Tuesday, February 24, 2009

The Iconography of The Times of the Day

Doing artworks in a series has been common since the Renaissance. Not only just the Times of the Day, but also the Four Seasons and the Ages of Man.


We are more familiar with the expression of these concepts in music (perhaps because this music is still played and recorded for current listening). Fans of classical music are familiar with Vivaldi's Four Seasons, Respighi's The Pines of Rome, Copeland's An American in Paris and more recently the Moody Blues' Days of Future Passed.


In this series of Gericault's Times of the Day, the artist follows the current accepted moods for each picture.


In the first, Morning: Landscape with Fishermen, the colors are cool with early dawn light and four fishermen are pushing off their boat for a day of work. The craggy mountain in the middleground and the two exotic trees in the foreground are quite strange looking. The mountain certainly couldn't hold together for very long in a temperate climate and the palm tree fronds never looked like any palm I had seen in life or photographs.

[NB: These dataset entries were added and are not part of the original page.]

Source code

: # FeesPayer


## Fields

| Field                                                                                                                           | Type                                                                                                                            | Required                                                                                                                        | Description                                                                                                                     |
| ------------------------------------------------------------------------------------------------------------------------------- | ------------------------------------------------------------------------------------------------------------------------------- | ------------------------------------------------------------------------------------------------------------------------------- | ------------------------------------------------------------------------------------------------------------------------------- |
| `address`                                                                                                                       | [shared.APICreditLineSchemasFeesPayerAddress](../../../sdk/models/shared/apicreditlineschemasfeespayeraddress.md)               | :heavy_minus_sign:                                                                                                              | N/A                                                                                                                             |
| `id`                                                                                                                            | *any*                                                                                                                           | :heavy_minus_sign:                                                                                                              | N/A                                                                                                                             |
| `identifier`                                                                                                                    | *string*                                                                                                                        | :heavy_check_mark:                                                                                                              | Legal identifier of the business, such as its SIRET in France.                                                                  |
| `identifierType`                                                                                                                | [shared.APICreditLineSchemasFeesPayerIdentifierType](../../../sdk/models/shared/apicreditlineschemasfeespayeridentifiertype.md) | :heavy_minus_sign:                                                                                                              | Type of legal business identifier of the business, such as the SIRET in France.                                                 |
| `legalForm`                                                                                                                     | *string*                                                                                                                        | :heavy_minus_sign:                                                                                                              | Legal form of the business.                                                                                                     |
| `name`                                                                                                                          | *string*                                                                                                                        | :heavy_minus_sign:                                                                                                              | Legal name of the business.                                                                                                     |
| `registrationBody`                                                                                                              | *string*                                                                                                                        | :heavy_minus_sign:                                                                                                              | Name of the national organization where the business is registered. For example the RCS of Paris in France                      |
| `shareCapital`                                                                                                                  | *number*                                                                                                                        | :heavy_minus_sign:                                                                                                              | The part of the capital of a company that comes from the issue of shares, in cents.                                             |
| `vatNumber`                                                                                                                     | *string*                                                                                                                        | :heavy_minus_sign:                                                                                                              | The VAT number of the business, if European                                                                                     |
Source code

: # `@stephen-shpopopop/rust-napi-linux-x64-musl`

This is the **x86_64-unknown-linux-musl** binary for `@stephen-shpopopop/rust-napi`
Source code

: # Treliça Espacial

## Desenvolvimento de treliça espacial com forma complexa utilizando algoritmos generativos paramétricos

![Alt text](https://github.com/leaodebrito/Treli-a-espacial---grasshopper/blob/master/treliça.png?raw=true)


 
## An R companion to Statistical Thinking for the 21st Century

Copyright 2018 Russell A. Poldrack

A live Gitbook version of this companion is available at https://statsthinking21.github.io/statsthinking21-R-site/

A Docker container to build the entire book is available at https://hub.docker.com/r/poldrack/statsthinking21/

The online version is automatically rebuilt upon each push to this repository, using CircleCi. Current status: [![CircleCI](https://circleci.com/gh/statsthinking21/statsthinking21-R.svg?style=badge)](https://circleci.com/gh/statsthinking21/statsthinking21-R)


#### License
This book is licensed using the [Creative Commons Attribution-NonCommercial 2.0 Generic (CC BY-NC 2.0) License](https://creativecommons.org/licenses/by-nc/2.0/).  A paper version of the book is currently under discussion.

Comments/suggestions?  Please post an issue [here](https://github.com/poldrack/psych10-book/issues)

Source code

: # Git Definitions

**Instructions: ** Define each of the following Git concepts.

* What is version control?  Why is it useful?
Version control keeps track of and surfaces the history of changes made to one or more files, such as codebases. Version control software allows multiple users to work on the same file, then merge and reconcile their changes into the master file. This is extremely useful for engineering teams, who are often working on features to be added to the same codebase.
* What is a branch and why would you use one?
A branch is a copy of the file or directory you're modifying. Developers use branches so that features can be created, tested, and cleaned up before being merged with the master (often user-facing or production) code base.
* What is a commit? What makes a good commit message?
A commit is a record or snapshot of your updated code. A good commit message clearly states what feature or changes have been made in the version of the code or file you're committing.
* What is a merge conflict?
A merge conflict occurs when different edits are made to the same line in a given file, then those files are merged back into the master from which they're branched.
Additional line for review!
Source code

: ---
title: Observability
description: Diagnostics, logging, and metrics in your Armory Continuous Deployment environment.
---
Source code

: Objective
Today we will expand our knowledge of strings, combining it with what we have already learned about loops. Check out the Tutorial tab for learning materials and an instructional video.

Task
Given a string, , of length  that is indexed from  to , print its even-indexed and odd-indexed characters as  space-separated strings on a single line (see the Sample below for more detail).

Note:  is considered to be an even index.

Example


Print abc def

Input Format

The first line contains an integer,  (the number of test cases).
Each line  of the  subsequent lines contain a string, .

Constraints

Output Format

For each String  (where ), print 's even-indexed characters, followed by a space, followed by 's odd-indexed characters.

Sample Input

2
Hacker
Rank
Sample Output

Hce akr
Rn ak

In Noon: Landscape with a Roman Tomb, the imagery is more sinister. There are storm clouds appearing from the left, blocking out the blue sky. In the foreground a family is begging a boatman to take them across the river from the island with the tomb and gibbet before the storm breaks.


This picture is more effective than Morning since there are no odd-looking mountains and trees to distract the modern viewer. Noon pictures at this time always feature storms or other bad weather since the bright, top light is often flattening and difficult to compose with according to the ideas of that time. There are modern paintings that take advantage of the bright, top light and the resulting dark shadows for pictorial effect.


Evening: Landscape with an Acqueduct is the best of the lot in my opinion. The raking evening light illuminates the buildings, river, trees and the naked men swimming in the foreground. It has a peaceful, carefree mood.


If this series was finished Night would be a scene of a storm at sea and a drowning. Gericault had done some smaller paintings of the Deluge and several versions of the Tempest showing a drowned woman and child on the seashore. The Biblical Deluge has been a perfect opportunity for painters to have a history painting with lots of naked men, women and children in distress, the moral being the wrath of God on wicked people.

Surprisingly these examples of the Deluge and the Tempest have less emphasis on the human figures and more on the stormy seascape they are in. Despite of his love of the human figure, Gericault was trying for emotional impact through the landscape than with the people.


Despite Gericault's early death, he has made his mark on Art History, though these landscape paintings would be secondary to his paintings featuring animals and humans. I have been to the Metropolitan Museum of Art twice for two day visits, I don't remember seeing Evening: Landscape with an Acqueduct. The painting is very large (8.2 feet by 7.2 feet) but it must not have made any impact on me when compared to so many other great works of art on display. What did impress my husband and I was George Washington Crossing the Delaware. We are very familiar with reproductions in books and prints but were never aware of how huge it is!
This does give an idea of why history painting had high standing for so long.

Link to Gericault's Landscape with Acqueduct

I figured a picture would be useful in this discussion so here is the link to the Metropolitan Museum's page about Evening: Landscape with Acqueduct
I couldn't find images of the other Times of Day paintings on the Web but there are several businesses offering prints of Gericault's paintings for sale.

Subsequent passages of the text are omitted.